I vaguely recall Darwin writing about the changes in bills of  Galapogos finches. I can understand those functional differences but wonder how males and females sort out which of the 14 species match with them, just as I wonder about pollinators trying to sort out the different "look-a-like" flowers, or maybe they don't need to. It's been years since I took fundamentals of ecology. Maybe I need a refresher, or new glasses and a better telephoto lens. Or, maybe I need to pay more attention to details like basel flowers and things rather than just looking at the flowers or purple feathers or whatever else passes for a bright shiny object that attracts my attention. But I still wonder why differences are often so similar. I'm in good company though.


By Lorine Niedecker

His holy
                        mulled over
not all “delirium
            of delight”
                        as were the forests
   of Brazil
“Species are not
            (it is like confessing
                        a murder)
He was often becalmed
            in this Port Desire by illness
                        or rested from species
   at billiard table
As to Man
            “I believe Man…
                        in the same predicament
   with other animals”
Cordilleras to climb—Andean
            peaks “tossed about
                        like the crust
   of a broken pie”
Icy wind
            Higher, harder
                        Chileans advised eat onions
   for shortness of breath
Heavy on him:
            Andes miners carried up
                        great loads—not allowed
   to stop for breath
Fossil bones near Santa Fé
   Tended by an old woman
“Dear Susan…
            I am ravenous
                        for the sound
   of the pianoforte”
FitzRoy blinked—
            sea-shells on mountain tops!
                        The laws of change
   rode the seas
without the good captain
            who could not concede
                        land could rise from the sea
   until—before his eyes
            Talcahuana Bay drained out—
                        all-water wall
   up from the ocean
—six  seconds—
            demolished the town
                        The will of God?
   Let us pray
And now the Galápagos Islands—
            hideous black lava
                        The shore so hot
   it burned their feet
through their boots
            Reptile life
                        Melville here later
   said the chief sound was a hiss
A thousand turtle monsters
            drive together to the water
                        Blood-bright crabs hunt ticks
   on lizards’ backs
Flightless cormorants
            Cold-sea creatures—
                        penguins, seals
   here in tropical waters
Hell for FitzRoy
            but for Darwin Paradise Puzzle
                        with the jig-saw gists
   beginning to fit
Years… balancing
                        I am ill, he said
   and books are slow work
Studied pigeons
            barnacles, earthworms
                        Extracted seeds
   from bird dung
Brought home Drosera—
            saw insects trapped
                        by its tentacles—the fact
   that a plant should secrete
an acid acutely akin
            to the digestive fluid
                        of an animal!
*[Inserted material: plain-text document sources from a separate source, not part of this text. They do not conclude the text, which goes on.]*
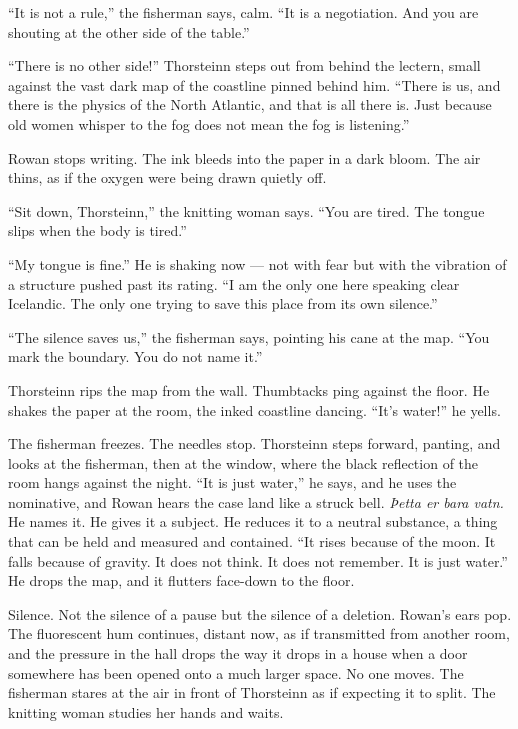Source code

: \documentclass[11pt,oneside]{book}
\begin{document}
``It is not a rule,'' the fisherman says, calm. ``It is a negotiation.
And you are shouting at the other side of the table.''

``There is no other side!'' Thorsteinn steps out from behind the
lectern, small against the vast dark map of the coastline pinned behind
him. ``There is us, and there is the physics of the North Atlantic, and
that is all there is. Just because old women whisper to the fog does not
mean the fog is listening.''

Rowan stops writing. The ink bleeds into the paper in a dark bloom. The
air thins, as if the oxygen were being drawn quietly off.

``Sit down, Thorsteinn,'' the knitting woman says. ``You are tired. The
tongue slips when the body is tired.''

``My tongue is fine.'' He is shaking now --- not with fear but with the
vibration of a structure pushed past its rating. ``I am the only one
here speaking clear Icelandic. The only one trying to save this place
from its own silence.''

``The silence saves us,'' the fisherman says, pointing his cane at the
map. ``You mark the boundary. You do not name it.''

Thorsteinn rips the map from the wall. Thumbtacks ping against the
floor. He shakes the paper at the room, the inked coastline dancing.
``It's water!'' he yells.

The fisherman freezes. The needles stop. Thorsteinn steps forward,
panting, and looks at the fisherman, then at the window, where the black
reflection of the room hangs against the night. ``It is just water,'' he
says, and he uses the nominative, and Rowan hears the case land like a
struck bell. \emph{Þetta er bara vatn.} He names it. He gives it a
subject. He reduces it to a neutral substance, a thing that can be held
and measured and contained. ``It rises because of the moon. It falls
because of gravity. It does not think. It does not remember. It is just
water.'' He drops the map, and it flutters face-down to the floor.

Silence. Not the silence of a pause but the silence of a deletion.
Rowan's ears pop. The fluorescent hum continues, distant now, as if
transmitted from another room, and the pressure in the hall drops the
way it drops in a house when a door somewhere has been opened onto a
much larger space. No one moves. The fisherman stares at the air in
front of Thorsteinn as if expecting it to split. The knitting woman
studies her hands and waits.
\end{document}

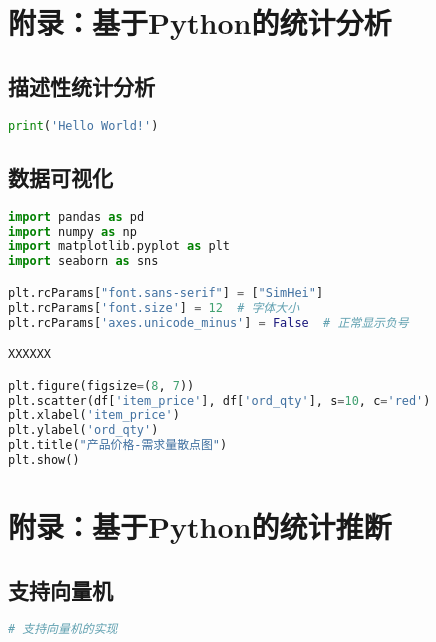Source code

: 
\appendix  %

\section{附录：基于Python的统计分析}

\subsection{描述性统计分析}


\begin{lstlisting}[language=Python]
print('Hello World!')
\end{lstlisting}



\subsection{数据可视化}


\begin{lstlisting}[language=Python]
import pandas as pd
import numpy as np
import matplotlib.pyplot as plt
import seaborn as sns

plt.rcParams["font.sans-serif"] = ["SimHei"]
plt.rcParams['font.size'] = 12  # 字体大小
plt.rcParams['axes.unicode_minus'] = False  # 正常显示负号

XXXXXX

plt.figure(figsize=(8, 7))
plt.scatter(df['item_price'], df['ord_qty'], s=10, c='red')
plt.xlabel('item_price')
plt.ylabel('ord_qty')
plt.title("产品价格-需求量散点图")
plt.show()
\end{lstlisting}


\section{附录：基于Python的统计推断}

\subsection{支持向量机}

\begin{lstlisting}[language=Python]
# 支持向量机的实现
\end{lstlisting}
Years
   till he published
He wrote Lyell: Don’t forget
            to send me the carcass
                        of your half-bred African cat
   should it die
I remember, he said
            those tropical nights at sea—
                        we sat and talked
   on the booms
Tierra del Fuego’s
            shining glaciers translucent
                        blue clear down
   (almost) to the indigo sea
(By the way Carlyle
            thought it most ridiculous
                        that anyone should care
   whether a glacier
moved a little quicker
            or a little slower
                        or moved at all)
sailed out
            of Good Success Bay
                        to carcass-
the universe
            not built by brute force
                        but designed by laws
   The details left
to the working of chance
            “Let each man hope
                        and believe
   what he can”

Thanks for visiting. Come again when you can.
Please be kind to each other while you can.